4. People should be able to use DSNAP benefits to get takeout from restaurants. This would both provide additional food distribution sites and subsidize businesses, which would, in turn, ensure that some people who would otherwise lose their jobs remained employed.
5. There should be a universal mortgage and rent freeze. No one should be required to pay either rent or mortgage during the duration of the crisis and no one should owe money to a bank or a landlord at the end of the crisis. Many people are facing extreme pressure from landlords to pay rent, even if they lack the resources to do so, because even if there’s a freeze on evictions landlords are threatening to evict them as soon as the freeze lifts. It is only by completely freezing rent and mortgage payments during this time that the most vulnerable can be protected.
6. Vacant hotels should be opened to house homeless people and others who are facing housing insecurity. This has already begun to happen in some cities. Houston and its environs need to follow suit. Getting homeless people off the street, where they cannot easily practice appropriate hygiene or physical distancing, needs to be a priority. Otherwise, the virus will spread quickly through this vulnerable population.
Organizing is, in many ways, more difficult than ever right now. And so, it is challenging to know exactly how power might be built to achieve these goals. A few basic ideas include:
1. Strikes by Essential Workers
This is already happening some places. It is leading to increased access to personal protective equipment for essential workers and increased production of vital medical supplies, including ventilators. Religious communities should support these strikes and workers.
2. Pressure on Local, State, and Federal officials
With people stuck at home they should have more time to call politicians and sign petitions. Letting politicians know what we want and need as frequently as possible is critically important. Large corporations are already doing this through their lobbyists--many are receiving unprecedented rollbacks of regulations and financial support.
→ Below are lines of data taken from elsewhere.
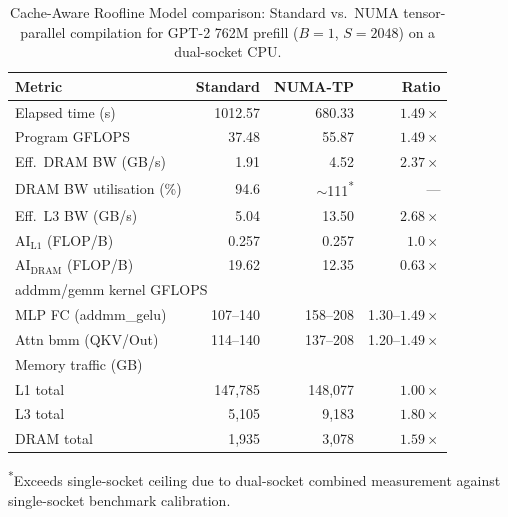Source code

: \begin{table}[t]
  \centering
  \caption{Cache-Aware Roofline Model comparison: Standard vs.\ NUMA
  tensor-parallel compilation for GPT-2 762M prefill ($B{=}1$, $S{=}2048$)
  on a dual-socket CPU.}
  \label{tab:roofline-summary}
  \small
  \begin{tabular}{l r r r}
    \toprule
    \textbf{Metric} & \textbf{Standard} & \textbf{NUMA-TP} & \textbf{Ratio} \\
    \midrule
    Elapsed time (s)           & 1012.57 &  680.33 & $1.49\times$ \\
    Program GFLOPS             &   37.48 &   55.87 & $1.49\times$ \\
    Eff.\ DRAM BW (GB/s)      &    1.91 &    4.52 & $2.37\times$ \\
    DRAM BW utilisation (\%)   &   94.6  & $\sim$111\textsuperscript{*} & --- \\
    Eff.\ L3 BW (GB/s)        &    5.04 &   13.50 & $2.68\times$ \\
    $\text{AI}_{\text{L1}}$ (FLOP/B)  &  0.257  &  0.257  & $1.0\times$ \\
    $\text{AI}_{\text{DRAM}}$ (FLOP/B) & 19.62  &  12.35  & $0.63\times$ \\
    \midrule
    \multicolumn{4}{l}{\footnotesize addmm/gemm kernel GFLOPS} \\
    \quad MLP FC (addmm\_gelu) &  107--140 &  158--208 & 1.30--$1.49\times$ \\
    \quad Attn bmm (QKV/Out)   &  114--140 &  137--208 & 1.20--$1.49\times$ \\
    \midrule
    \multicolumn{4}{l}{\footnotesize Memory traffic (GB)} \\
    \quad L1 total             & 147{,}785 & 148{,}077 & $1.00\times$ \\
    \quad L3 total             &   5{,}105 &   9{,}183 & $1.80\times$ \\
    \quad DRAM total           &   1{,}935 &   3{,}078 & $1.59\times$ \\
    \bottomrule
  \end{tabular}

  \vspace{2pt}
  {\footnotesize \textsuperscript{*}Exceeds single-socket ceiling due to
  dual-socket combined measurement against single-socket benchmark
  calibration.}
\end{table}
Ordinary people should not be shy about putting pressure on politicians at this time. As Frederick Douglass said, "power concedes nothing without demand."
3. Rent Strikes
Again, this is already happening in some places. A lot of people know that they are going to have to make a choice between paying rent and food and medicine. They are saying that they will refuse to pay rent. If enough people refuse to pay rent it will be impossible for landlords to evict even a fraction of them. It is also notable, that some large corporations--particularly fast food chains--are already stating that they are going to refuse to pay rent in April. And again, religious communities should support these strikes and workers.
4. Build New Networks
We are all in this together. The virus threatens everyone. It is only by building new connections of mutual aid and support, new networks in our workplaces, and new networks with our neighbors and within the global community that we will be able to collectively address the pandemic. This is one reason why I have prioritized connecting with groups like the TMO. I also hope to use the weekly forum I am doing to help expand my congregation’s networks.
I am sure that both these policy positions and strategies will evolve over time. These are some of my initial ideas, based on conversations I have had and research I have done, to put society on the path to secure health, food, and housing for everyone. And it is only by doing that we will be able to successfully address the grave crisis we face.